Les Etats-Unis évoquent un «génocide». La Chine dénonce des rapports biaisés et parle de «centres de formation professionnelle» destinés à développer l’emploi et à éradiquer l’extrémisme. Elle dément toute «stérilisation forcée», disant uniquement appliquer la politique nationale de limitation des naissances.
Dans le collimateur
Plusieurs associations de défense des droits de l’homme et des membres de la diaspora accusent Pékin d’avoir pris dans les mailles de sa campagne antiterroriste un certain nombre de personnes n’ayant commis aucun crime.
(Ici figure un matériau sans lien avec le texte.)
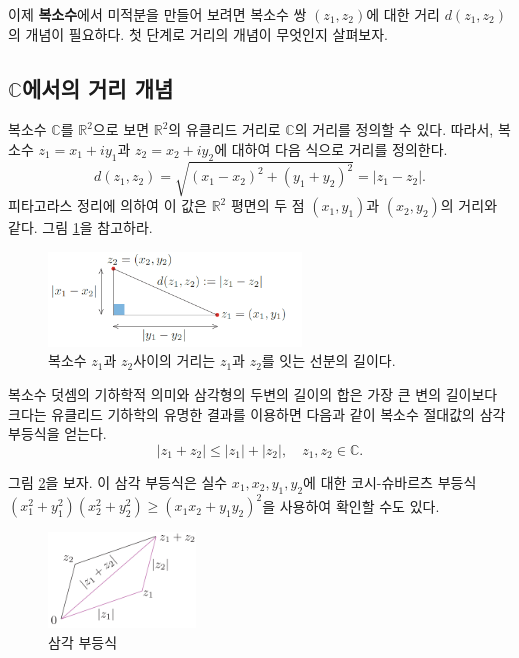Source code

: 이제 {\bf 복소수}에서 미적분을 만들어 보려면
복소수 쌍 $(z_1, z_2)$에 대한 거리 $d(z_1, z_2)$의 개념이 필요하다.
첫 단계로 거리의 개념이 무엇인지 살펴보자.

\subsection{$\mathbb C$에서의 거리 개념}

복소수 $\mathbb C$를 $\mathbb R^2$으로 보면 $\mathbb R^2$의 유클리드 거리로
$\mathbb C$의 거리를 정의할 수 있다.
따라서, 복소수 $z_1=x_1+iy_1$과 $z_2=x_2+iy_2$에 대하여 
다음 식으로 거리를 정의한다.
$$
d(z_1,z_2) = \sqrt{(x_1-x_2)^2 + (y_1+y_2)^2} = |z_1-z_2|.
$$
피타고라스 정리에 의하여 이 값은 $\mathbb R^2$ 평면의 두 점 $(x_1, y_1)$과 $(x_2, y_2)$의 거리와 같다.
그림 \ref{fig-1-10}을 참고하라.

\begin{figure}[!h]
\begin{center}
\includegraphics[width=0.6\textwidth]{./SaltChapter/figs/fig-1-10}
\end{center}
\caption{복소수 $z_1$과 $z_2$사이의 거리는 $z_1$과 $z_2$를 잇는 선분의 길이다.}
\label{fig-1-10}
\end{figure}

복소수 덧셈의 기하학적 의미와 
삼각형의 두변의 길이의 합은 가장 큰 변의 길이보다 크다는 
유클리드 기하학의 유명한 결과를 이용하면
다음과 같이 복소수 절대값의 삼각 부등식을 얻는다.
$$
|z_1+z_2| \le |z_1|  + |z_2|, \quad z_1, z_2\in\mathbb C.
$$

그림 \ref{fig-1-11}을 보자.
이 삼각 부등식은 실수 $x_1, x_2, y_1, y_2$에 대한 코시-슈바르츠 부등식
$(x_1^2+y_1^2) (x_2^2+y_2^2) \ge (x_1x_2 + y_1y_2)^2$을 사용하여
확인할 수도 있다.


\begin{figure}[!h]
\begin{center}
\includegraphics[width=0.35\textwidth]{./SaltChapter/figs/fig-1-11}
\end{center}
\caption{삼각 부등식}
\label{fig-1-11}
\end{figure}

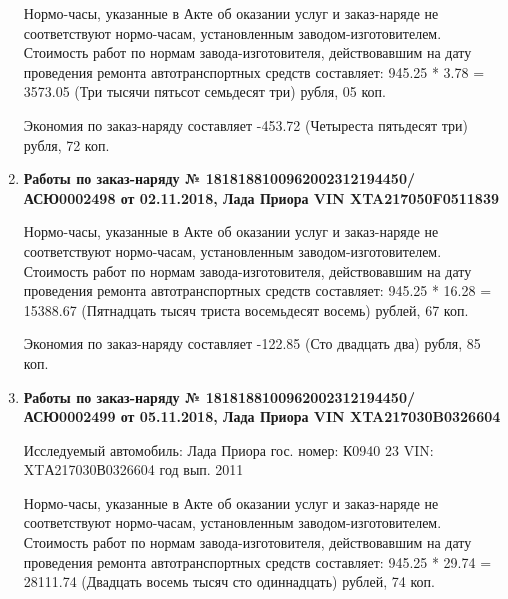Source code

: \begin{enumerate}




Нормо-часы, указанные в Акте об оказании услуг и заказ-наряде не соответствуют нормо-часам,  установленным заводом-изготовителем.\\
Стоимость работ по нормам завода-изготовителя, действовавшим на дату проведения ремонта автотранспортных средств составляет: 945.25 * 3.78 = 3573.05 (Три тысячи пятьсот семьдесят три) рубля, 05 коп.

Экономия по заказ-наряду составляет -453.72 (Четыреста пятьдесят три) рубля, 72 коп.  
\vspace{3mm}







\item \par\textbf{{Работы по заказ-наряду № 1818188100962002312194450/\-АСЮ0002498 от 02.11.2018, Лада Приора  VIN  XTA217050F0511839}}


Нормо-часы, указанные в Акте об оказании услуг и заказ-наряде не соответствуют нормо-часам,  установленным заводом-изготовителем.\\
Стоимость работ по нормам завода-изготовителя, действовавшим на дату проведения ремонта автотранспортных средств составляет: 945.25 * 16.28 = 15388.67 (Пятнадцать тысяч триста восемьдесят восемь) рублей, 67 коп.

Экономия по заказ-наряду составляет -122.85 (Сто двадцать два) рубля, 85 коп.  
\vspace{3mm}





\item \par\textbf{{Работы по заказ-наряду  № 1818188100962002312194450/\-АСЮ0002499 от 05.11.2018, Лада Приора   VIN XTA217030B0326604}}

Исследуемый автомобиль: Лада Приора гос. номер: К0940 23 VIN: XTА217030В0326604 год вып. 2011



Нормо-часы, указанные в Акте об оказании услуг и заказ-наряде не соответствуют нормо-часам,  установленным заводом-изготовителем.\\
Стоимость работ по нормам завода-изготовителя, действовавшим на дату проведения ремонта автотранспортных средств составляет: 945.25 * 29.74 = 28111.74 (Двадцать восемь тысяч сто одиннадцать) рублей, 74 коп.


\end{enumerate}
Selon eux, des Ouïghours auraient été internés sur la seule base d’un extrémisme supposé, en raison d’une barbe trop longue, d’un voyage suspect à l’étranger ou de croyances religieuses jugées trop poussées.
Mme Bachelet est dans le collimateur d’organisations de défense des droits de l’homme, des Etats-Unis et de Ouïghours basés à l’étranger. Ils lui reprochent de ne pas suffisamment critiquer Pékin et de se laisser entraîner, avec sa visite, dans une opération de communication orchestrée par le PCC.
Les médias officiels chinois ont ainsi rapporté cette semaine qu’elle aurait loué les progrès de la Chine en matière de droits de l’homme. Beaucoup de familles ouïghoures disent n’avoir pas de nouvelles de leurs proches emprisonnés. «Cette question et d’autres ont été soulevées avec les autorités», a déclaré Michelle Bachelet, ajoutant qu’elle a «soulevé beaucoup de cas, des cas très importants».
Cette visite était la première d’un haut commissaire aux droits de l’homme en 17 ans. Elle fait suite à d’âpres négociations entre les Nations unies et Pékin. Michelle Bachelet s’est rendue au Xinjiang, dans la capitale régionale Urumqi et à Kashgar, ville où la population ouïghoure est particulièrement importante. Mais aucun détail de son itinéraire n’a été rendu public. Elle a dit avoir visité une prison à Kashgar, où elle a notamment vu des prisonniers, décrivant son accès comme «assez ouvert, assez transparent».
Le gouvernement du Xinjiang lui a, selon elle, assuré que le réseau de «centres de formation professionnelle» a été «démantelé». Michelle Bachelet a déclaré avoir visité l’un de ces anciens centres.